*Aim of the exercise*.
The data below is to be output in full, unchanged.

+ + + + +

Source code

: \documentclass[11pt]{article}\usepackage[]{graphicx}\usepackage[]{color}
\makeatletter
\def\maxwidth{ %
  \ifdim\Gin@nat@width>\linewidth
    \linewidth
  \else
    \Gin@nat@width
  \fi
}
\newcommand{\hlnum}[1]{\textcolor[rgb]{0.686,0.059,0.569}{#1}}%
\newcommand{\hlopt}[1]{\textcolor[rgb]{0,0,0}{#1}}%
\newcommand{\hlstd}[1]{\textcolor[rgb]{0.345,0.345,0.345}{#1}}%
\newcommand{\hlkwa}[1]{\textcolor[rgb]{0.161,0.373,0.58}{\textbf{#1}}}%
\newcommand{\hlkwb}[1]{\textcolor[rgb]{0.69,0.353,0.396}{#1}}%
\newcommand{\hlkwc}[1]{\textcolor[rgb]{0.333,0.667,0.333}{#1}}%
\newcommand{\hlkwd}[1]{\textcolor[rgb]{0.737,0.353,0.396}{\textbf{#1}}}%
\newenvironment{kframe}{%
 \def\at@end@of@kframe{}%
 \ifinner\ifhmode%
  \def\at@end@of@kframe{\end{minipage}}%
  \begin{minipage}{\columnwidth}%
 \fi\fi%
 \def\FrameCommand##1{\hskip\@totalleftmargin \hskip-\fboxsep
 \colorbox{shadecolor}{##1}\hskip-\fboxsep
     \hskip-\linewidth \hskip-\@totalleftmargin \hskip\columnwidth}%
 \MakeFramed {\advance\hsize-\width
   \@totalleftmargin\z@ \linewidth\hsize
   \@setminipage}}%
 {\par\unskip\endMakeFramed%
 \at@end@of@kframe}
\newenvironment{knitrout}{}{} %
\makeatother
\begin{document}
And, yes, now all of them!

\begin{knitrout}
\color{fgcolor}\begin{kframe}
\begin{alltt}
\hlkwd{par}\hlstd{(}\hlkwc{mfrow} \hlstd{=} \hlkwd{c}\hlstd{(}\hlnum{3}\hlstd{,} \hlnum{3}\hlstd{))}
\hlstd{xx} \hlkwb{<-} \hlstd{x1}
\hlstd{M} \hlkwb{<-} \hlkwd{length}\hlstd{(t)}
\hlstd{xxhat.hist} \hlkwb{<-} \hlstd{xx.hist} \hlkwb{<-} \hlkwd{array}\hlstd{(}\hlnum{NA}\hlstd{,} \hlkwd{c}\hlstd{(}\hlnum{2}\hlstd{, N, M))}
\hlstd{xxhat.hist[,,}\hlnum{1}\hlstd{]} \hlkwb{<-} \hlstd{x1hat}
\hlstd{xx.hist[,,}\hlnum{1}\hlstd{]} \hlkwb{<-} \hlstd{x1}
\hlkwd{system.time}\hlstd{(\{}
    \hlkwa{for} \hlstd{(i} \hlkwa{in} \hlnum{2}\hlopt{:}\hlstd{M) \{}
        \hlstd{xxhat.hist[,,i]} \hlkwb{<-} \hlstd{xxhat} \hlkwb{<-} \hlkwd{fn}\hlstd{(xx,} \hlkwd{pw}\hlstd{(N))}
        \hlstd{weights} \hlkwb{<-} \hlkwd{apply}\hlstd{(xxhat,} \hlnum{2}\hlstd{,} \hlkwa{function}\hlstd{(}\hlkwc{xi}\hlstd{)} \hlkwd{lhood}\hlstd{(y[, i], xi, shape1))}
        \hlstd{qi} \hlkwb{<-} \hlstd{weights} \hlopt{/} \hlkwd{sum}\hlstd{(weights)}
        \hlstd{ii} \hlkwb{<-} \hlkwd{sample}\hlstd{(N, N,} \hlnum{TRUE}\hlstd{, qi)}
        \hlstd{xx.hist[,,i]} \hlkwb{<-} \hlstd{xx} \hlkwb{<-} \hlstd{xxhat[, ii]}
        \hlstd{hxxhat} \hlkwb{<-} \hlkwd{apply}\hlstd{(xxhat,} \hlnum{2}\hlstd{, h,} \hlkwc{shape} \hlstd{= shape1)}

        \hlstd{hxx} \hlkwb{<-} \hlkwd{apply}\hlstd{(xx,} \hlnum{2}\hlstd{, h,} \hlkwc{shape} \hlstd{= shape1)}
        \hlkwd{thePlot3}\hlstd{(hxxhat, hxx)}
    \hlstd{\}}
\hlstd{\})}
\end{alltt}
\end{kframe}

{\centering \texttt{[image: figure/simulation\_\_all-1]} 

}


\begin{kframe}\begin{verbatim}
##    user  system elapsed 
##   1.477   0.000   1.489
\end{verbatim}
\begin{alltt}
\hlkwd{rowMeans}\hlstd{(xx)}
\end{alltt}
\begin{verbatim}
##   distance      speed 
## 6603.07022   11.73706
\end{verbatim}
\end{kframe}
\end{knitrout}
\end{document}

+ + + + +

*Answer area*.
Source code

: \documentclass[11pt]{article}\usepackage[]{graphicx}\usepackage[]{color}
\makeatletter
\def\maxwidth{ %
  \ifdim\Gin@nat@width>\linewidth
    \linewidth
  \else
    \Gin@nat@width
  \fi
}
\newcommand{\hlnum}[1]{\textcolor[rgb]{0.686,0.059,0.569}{#1}}%
\newcommand{\hlopt}[1]{\textcolor[rgb]{0,0,0}{#1}}%
\newcommand{\hlstd}[1]{\textcolor[rgb]{0.345,0.345,0.345}{#1}}%
\newcommand{\hlkwa}[1]{\textcolor[rgb]{0.161,0.373,0.58}{\textbf{#1}}}%
\newcommand{\hlkwb}[1]{\textcolor[rgb]{0.69,0.353,0.396}{#1}}%
\newcommand{\hlkwc}[1]{\textcolor[rgb]{0.333,0.667,0.333}{#1}}%
\newcommand{\hlkwd}[1]{\textcolor[rgb]{0.737,0.353,0.396}{\textbf{#1}}}%
\newenvironment{kframe}{%
 \def\at@end@of@kframe{}%
 \ifinner\ifhmode%
  \def\at@end@of@kframe{\end{minipage}}%
  \begin{minipage}{\columnwidth}%
 \fi\fi%
 \def\FrameCommand##1{\hskip\@totalleftmargin \hskip-\fboxsep
 \colorbox{shadecolor}{##1}\hskip-\fboxsep
     \hskip-\linewidth \hskip-\@totalleftmargin \hskip\columnwidth}%
 \MakeFramed {\advance\hsize-\width
   \@totalleftmargin\z@ \linewidth\hsize
   \@setminipage}}%
 {\par\unskip\endMakeFramed%
 \at@end@of@kframe}
\newenvironment{knitrout}{}{} %
\makeatother
\begin{document}
And, yes, now all of them!

\begin{knitrout}
\color{fgcolor}\begin{kframe}
\begin{alltt}
\hlkwd{par}\hlstd{(}\hlkwc{mfrow} \hlstd{=} \hlkwd{c}\hlstd{(}\hlnum{3}\hlstd{,} \hlnum{3}\hlstd{))}
\hlstd{xx} \hlkwb{<-} \hlstd{x1}
\hlstd{M} \hlkwb{<-} \hlkwd{length}\hlstd{(t)}
\hlstd{xxhat.hist} \hlkwb{<-} \hlstd{xx.hist} \hlkwb{<-} \hlkwd{array}\hlstd{(}\hlnum{NA}\hlstd{,} \hlkwd{c}\hlstd{(}\hlnum{2}\hlstd{, N, M))}
\hlstd{xxhat.hist[,,}\hlnum{1}\hlstd{]} \hlkwb{<-} \hlstd{x1hat}
\hlstd{xx.hist[,,}\hlnum{1}\hlstd{]} \hlkwb{<-} \hlstd{x1}
\hlkwd{system.time}\hlstd{(\{}
    \hlkwa{for} \hlstd{(i} \hlkwa{in} \hlnum{2}\hlopt{:}\hlstd{M) \{}
        \hlstd{xxhat.hist[,,i]} \hlkwb{<-} \hlstd{xxhat} \hlkwb{<-} \hlkwd{fn}\hlstd{(xx,} \hlkwd{pw}\hlstd{(N))}
        \hlstd{weights} \hlkwb{<-} \hlkwd{apply}\hlstd{(xxhat,} \hlnum{2}\hlstd{,} \hlkwa{function}\hlstd{(}\hlkwc{xi}\hlstd{)} \hlkwd{lhood}\hlstd{(y[, i], xi, shape1))}
        \hlstd{qi} \hlkwb{<-} \hlstd{weights} \hlopt{/} \hlkwd{sum}\hlstd{(weights)}
        \hlstd{ii} \hlkwb{<-} \hlkwd{sample}\hlstd{(N, N,} \hlnum{TRUE}\hlstd{, qi)}
        \hlstd{xx.hist[,,i]} \hlkwb{<-} \hlstd{xx} \hlkwb{<-} \hlstd{xxhat[, ii]}
        \hlstd{hxxhat} \hlkwb{<-} \hlkwd{apply}\hlstd{(xxhat,} \hlnum{2}\hlstd{, h,} \hlkwc{shape} \hlstd{= shape1)}

        \hlstd{hxx} \hlkwb{<-} \hlkwd{apply}\hlstd{(xx,} \hlnum{2}\hlstd{, h,} \hlkwc{shape} \hlstd{= shape1)}
        \hlkwd{thePlot3}\hlstd{(hxxhat, hxx)}
    \hlstd{\}}
\hlstd{\})}
\end{alltt}
\end{kframe}

{\centering \texttt{[image: figure/simulation\_\_all-1]} 

}


\begin{kframe}\begin{verbatim}
##    user  system elapsed 
##   1.477   0.000   1.489
\end{verbatim}
\begin{alltt}
\hlkwd{rowMeans}\hlstd{(xx)}
\end{alltt}
\begin{verbatim}
##   distance      speed 
## 6603.07022   11.73706
\end{verbatim}
\end{kframe}
\end{knitrout}
\end{document}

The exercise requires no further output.